▶ _Exercise directions_
Pull every line holding the string "println" from the records below.

▶ _The records_
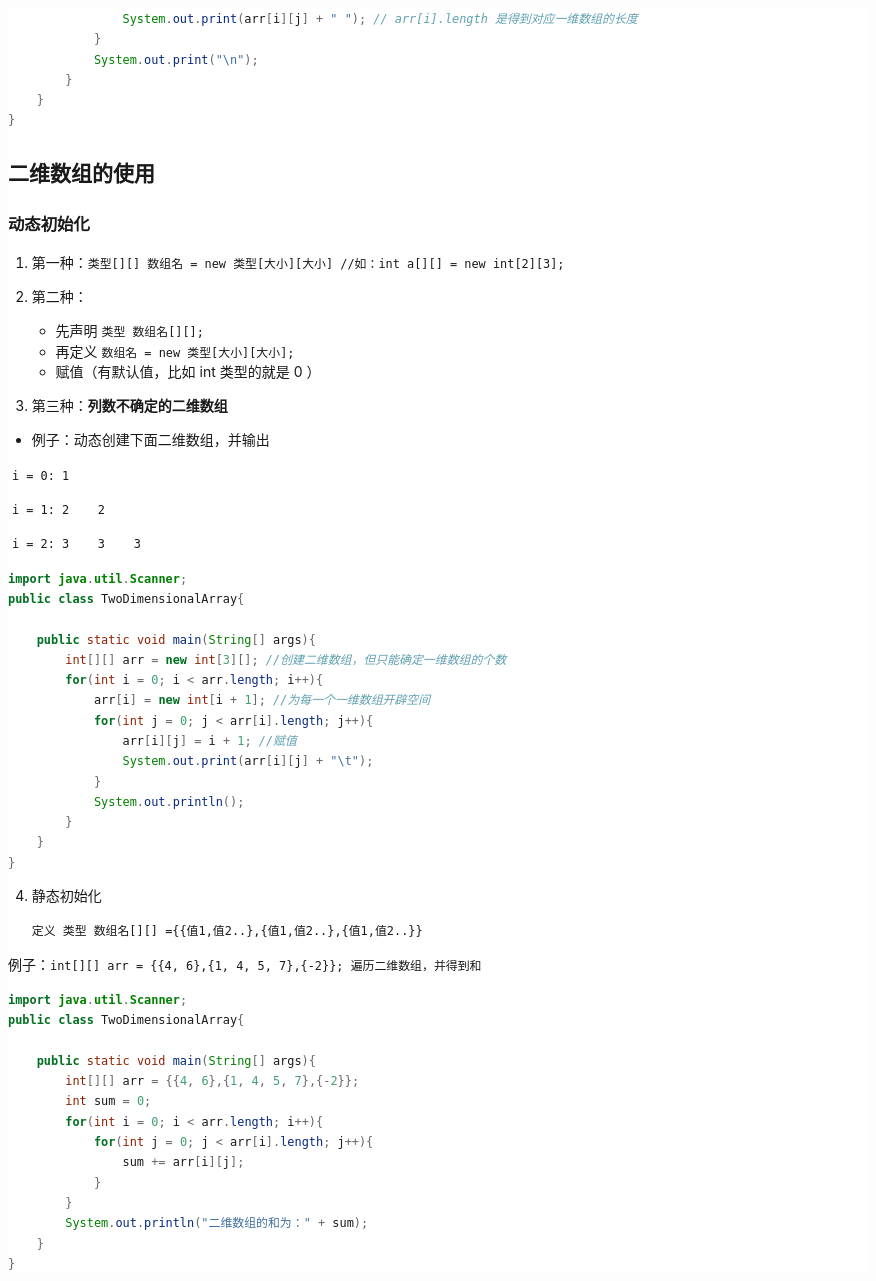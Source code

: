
```java
				System.out.print(arr[i][j] + " "); // arr[i].length 是得到对应一维数组的长度
			}
			System.out.print("\n");
		}
	}
}
```

## 二维数组的使用

### 动态初始化

1. 第一种：`类型[][] 数组名 = new 类型[大小][大小] //如：int a[][] = new int[2][3];`
2. 第二种：
   - 先声明  `类型 数组名[][]; `
   - 再定义  `数组名 = new 类型[大小][大小];`
   - 赋值（有默认值，比如 int 类型的就是 0 ）

3. 第三种：**列数不确定的二维数组**

- 例子：动态创建下面二维数组，并输出

​		`i = 0: 1`

​		`i = 1: 2    2`

​		`i = 2: 3    3    3    `

```java
import java.util.Scanner;
public class TwoDimensionalArray{

	public static void main(String[] args){
		int[][] arr = new int[3][]; //创建二维数组，但只能确定一维数组的个数
		for(int i = 0; i < arr.length; i++){
			arr[i] = new int[i + 1]; //为每一个一维数组开辟空间
			for(int j = 0; j < arr[i].length; j++){
				arr[i][j] = i + 1; //赋值
				System.out.print(arr[i][j] + "\t");
			}
			System.out.println();
		}
	}
}
```

4. 静态初始化

   `定义 类型 数组名[][] ={{值1,值2..},{值1,值2..},{值1,值2..}}`

例子：`int[][] arr = {{4, 6},{1, 4, 5, 7},{-2}}; 遍历二维数组，并得到和`

```java
import java.util.Scanner;
public class TwoDimensionalArray{

	public static void main(String[] args){
		int[][] arr = {{4, 6},{1, 4, 5, 7},{-2}};
		int sum = 0;
		for(int i = 0; i < arr.length; i++){
			for(int j = 0; j < arr[i].length; j++){
				sum += arr[i][j];
			}
		}
		System.out.println("二维数组的和为：" + sum);
	}
}
```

▶ _Solution to this problem_
			System.out.println();
		System.out.println("二维数组的和为：" + sum);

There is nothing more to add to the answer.